Öte yandan Yunanistan’ın ve Yunanlı işadamlarının Türkiye’de milyon değil, milyarlarca euro tutarında yatırımları var. Şu anda Yunanistan’ın Türkiye’deki yatırımları 5 milyar euro tutarında. Türkiye’deki Yunan şirketlerinin sayısı ise 150 civarında. Yunan firmaları genellikle bilişim teknolojileri, tarım uygulamaları, ambalaj, plastik, eczacılık, kozmetik, balıkçılık, turizm alanında faaliyet gösteriyor. Bankacılık alanında ise Yunanistan’ın ulusal bankası Etniki Bank, Türkiye’de Finansbank’ı satın almış durumda.
Bu tabloya karşılık, “Aman Allah’ım Türk işadamları geliyor” diye feryad eden Yunanistan’daki Türk yatırımları sadece 30 milyon euro civarında. Yani aradaki farkı “uçurum” kelimesiyle bile tarif edemeyiz.
Peki öyleyse bu feryatlar neyin nesi Allah aşkına? Nedir bu felaket tellallığı? Yok efendim Sekap Türklere nasıl satılırmışmış. Gümülcine’nin Panthrakikos takımını Türkler satın almak istermiş de bu nasıl olacakmış. Hatta bunun için meclise soru önergesi bile verildi! Nasıl olurmuş da çok hassas bir bölge olan Gümülcine’de futbol takımını Türkler satın alabilirmiş. Peki Türkiye’de iddaa oyununun ikinci büyük ortağı bir Yunanlı işadamı olabiliyor da, burada neden benzer bir girişim olamıyor? Buna Türkçe’de “Rabbena hep bana” derler, hatırlatmış olalım.
Ne yazık ki Yunanistan’da ve özellikle de Batı Trakya’da Türk şirketlerine ve Türk sermayesine, Türk sanayisine kuşkuyla, kem gözle hatta “düşmanca” bir bakış var. İki ülke arasındaki ilişkilerin geliştiği, ticaret hacminin arttığı bir dönemde hala devam ediyor olması endişe verici.
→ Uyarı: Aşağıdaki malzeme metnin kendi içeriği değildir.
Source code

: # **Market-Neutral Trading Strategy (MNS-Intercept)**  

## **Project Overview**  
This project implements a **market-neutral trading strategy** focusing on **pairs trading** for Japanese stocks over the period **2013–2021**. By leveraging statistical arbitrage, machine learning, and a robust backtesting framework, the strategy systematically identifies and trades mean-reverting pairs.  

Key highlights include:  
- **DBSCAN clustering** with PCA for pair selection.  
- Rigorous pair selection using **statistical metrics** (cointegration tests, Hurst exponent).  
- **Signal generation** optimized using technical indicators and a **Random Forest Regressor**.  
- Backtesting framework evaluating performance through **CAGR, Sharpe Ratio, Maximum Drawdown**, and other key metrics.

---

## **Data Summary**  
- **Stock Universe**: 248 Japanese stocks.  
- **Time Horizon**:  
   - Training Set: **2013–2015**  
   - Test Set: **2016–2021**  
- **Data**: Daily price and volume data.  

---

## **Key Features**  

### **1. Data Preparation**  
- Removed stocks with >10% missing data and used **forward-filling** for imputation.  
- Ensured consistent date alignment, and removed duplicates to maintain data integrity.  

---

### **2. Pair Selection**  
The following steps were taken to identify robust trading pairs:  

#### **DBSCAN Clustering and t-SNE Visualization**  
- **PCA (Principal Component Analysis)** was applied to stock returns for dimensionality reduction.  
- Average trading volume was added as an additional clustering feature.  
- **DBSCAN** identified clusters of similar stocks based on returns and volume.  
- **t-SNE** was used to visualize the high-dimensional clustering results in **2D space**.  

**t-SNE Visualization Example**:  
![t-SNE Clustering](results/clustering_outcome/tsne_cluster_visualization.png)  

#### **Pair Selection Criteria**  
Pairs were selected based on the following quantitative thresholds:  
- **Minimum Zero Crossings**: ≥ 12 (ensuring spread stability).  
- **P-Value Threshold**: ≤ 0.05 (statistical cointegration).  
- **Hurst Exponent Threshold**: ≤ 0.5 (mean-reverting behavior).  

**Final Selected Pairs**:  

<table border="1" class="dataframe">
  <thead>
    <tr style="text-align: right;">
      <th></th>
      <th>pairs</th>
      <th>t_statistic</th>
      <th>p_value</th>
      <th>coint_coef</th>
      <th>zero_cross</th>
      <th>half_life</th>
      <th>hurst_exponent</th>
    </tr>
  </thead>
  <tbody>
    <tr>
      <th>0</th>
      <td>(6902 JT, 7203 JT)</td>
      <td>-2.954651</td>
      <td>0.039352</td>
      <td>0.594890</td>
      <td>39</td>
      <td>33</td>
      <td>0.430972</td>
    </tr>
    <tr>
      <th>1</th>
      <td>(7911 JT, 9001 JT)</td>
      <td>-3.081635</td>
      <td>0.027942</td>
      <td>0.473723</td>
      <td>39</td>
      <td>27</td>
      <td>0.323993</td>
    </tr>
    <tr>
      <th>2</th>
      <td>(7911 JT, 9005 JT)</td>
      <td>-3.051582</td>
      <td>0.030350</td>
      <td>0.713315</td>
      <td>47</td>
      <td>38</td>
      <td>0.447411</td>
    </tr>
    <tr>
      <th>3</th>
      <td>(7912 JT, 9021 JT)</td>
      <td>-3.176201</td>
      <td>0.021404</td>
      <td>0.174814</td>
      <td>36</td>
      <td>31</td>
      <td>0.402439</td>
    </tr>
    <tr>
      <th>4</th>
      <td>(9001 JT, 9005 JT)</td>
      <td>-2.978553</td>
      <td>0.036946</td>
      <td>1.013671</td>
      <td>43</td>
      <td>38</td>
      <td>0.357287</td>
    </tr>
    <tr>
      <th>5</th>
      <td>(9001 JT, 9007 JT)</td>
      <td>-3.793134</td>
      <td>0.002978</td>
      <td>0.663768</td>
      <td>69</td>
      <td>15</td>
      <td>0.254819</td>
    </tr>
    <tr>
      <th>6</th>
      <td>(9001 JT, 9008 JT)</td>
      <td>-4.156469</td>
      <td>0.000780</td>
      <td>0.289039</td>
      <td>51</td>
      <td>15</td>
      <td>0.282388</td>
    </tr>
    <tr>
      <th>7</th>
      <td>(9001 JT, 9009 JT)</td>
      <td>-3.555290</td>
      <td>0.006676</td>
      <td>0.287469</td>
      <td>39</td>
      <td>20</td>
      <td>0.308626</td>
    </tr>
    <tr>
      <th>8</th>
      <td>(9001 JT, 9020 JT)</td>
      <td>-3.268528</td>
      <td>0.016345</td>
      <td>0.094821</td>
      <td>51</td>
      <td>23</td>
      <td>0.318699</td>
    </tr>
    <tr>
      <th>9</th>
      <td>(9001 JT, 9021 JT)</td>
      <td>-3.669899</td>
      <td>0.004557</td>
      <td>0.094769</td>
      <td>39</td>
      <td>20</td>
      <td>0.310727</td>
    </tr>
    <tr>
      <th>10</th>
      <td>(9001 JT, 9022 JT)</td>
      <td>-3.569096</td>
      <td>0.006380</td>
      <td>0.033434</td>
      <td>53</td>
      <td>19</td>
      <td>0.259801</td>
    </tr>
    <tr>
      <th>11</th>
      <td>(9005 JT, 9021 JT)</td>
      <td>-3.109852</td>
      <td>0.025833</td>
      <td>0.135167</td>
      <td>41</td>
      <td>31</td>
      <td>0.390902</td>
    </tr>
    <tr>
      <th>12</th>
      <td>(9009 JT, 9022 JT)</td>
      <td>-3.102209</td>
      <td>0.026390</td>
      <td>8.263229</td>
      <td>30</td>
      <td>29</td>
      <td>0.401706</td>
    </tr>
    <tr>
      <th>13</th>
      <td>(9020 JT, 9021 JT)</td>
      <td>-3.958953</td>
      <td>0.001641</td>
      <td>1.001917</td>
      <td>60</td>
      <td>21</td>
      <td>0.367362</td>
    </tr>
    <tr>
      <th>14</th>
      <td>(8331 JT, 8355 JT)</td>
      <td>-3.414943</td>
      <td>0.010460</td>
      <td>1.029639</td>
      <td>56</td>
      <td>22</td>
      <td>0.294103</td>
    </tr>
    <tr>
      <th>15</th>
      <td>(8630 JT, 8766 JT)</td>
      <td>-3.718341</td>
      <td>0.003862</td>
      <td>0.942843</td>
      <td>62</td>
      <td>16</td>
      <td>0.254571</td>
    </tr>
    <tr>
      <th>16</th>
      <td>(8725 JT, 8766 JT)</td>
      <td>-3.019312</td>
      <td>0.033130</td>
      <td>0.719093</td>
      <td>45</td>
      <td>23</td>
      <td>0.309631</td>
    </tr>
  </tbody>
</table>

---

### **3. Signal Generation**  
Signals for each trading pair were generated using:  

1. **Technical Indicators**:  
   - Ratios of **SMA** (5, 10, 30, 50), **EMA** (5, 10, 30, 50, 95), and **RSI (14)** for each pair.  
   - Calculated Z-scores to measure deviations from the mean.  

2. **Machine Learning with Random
Bölgemizde çok ciddi bir ekonomik kriz yaşıyoruz. İşsizlik artıyor, esnafın durumu gün günden ağırlaşıyor, işyerleri kapanıyor, çiftçi kötü günler geçiriyor. Ama herşeyden önemlisi geleceğe dair umut ışığı henüz görünmüyor. Böyle bir ortamda bile, ekonomik krize çare olabilecek, bölgeye bir canlılık verebilecek ilişkilere sırt çevirmek niye?
Bunun tek bir sebebi olabilir. O da yıllarca beslenen (ve beslemeye devam edilen) Türk fobisidir. “Aman Allah’ım Türkler geliyor!” anlayışı ülkenin insanlarına (hepsine olmasa da) büyük bir korku salmıştır. Fakat şunu rahatlıkla söyleyebilirim ki, bu memlekete ve bu memleketin insanlarına yazık ediliyor. Dostluk ve işbirliği içinde yaşayarak, geçmiş acıları ve yanlışları biraz olsun aşarak mantık çerçevesinde hareket etmek varken, korkulara, şüphelere ve felaket tellallığına “yatırım” yapılıyor. Bu herşeyden önce “gericilik” değilse bile “vizyon eksikliği”dir.
*****
Bulgaristan Türklerinin bir süredir yaşadığı Başmüftülük meselesinde “mutlu son”a ulaşıldığı görülüyor. Umut edelim de bir aksilik yaşanmasın. Bizde ise mevcut sorunaların çözümü bir yana, yenileri ekleniyor. Örneğin “okul birleştirmeleri” veya çok yakın gelecekte önümüzde bulacağımız “SÖPA’nın yerini alacak okul” gibi. Öyle anlaşılıyor ki bu iki konuda da önümüzdeki dönemde gelişmeler olacak.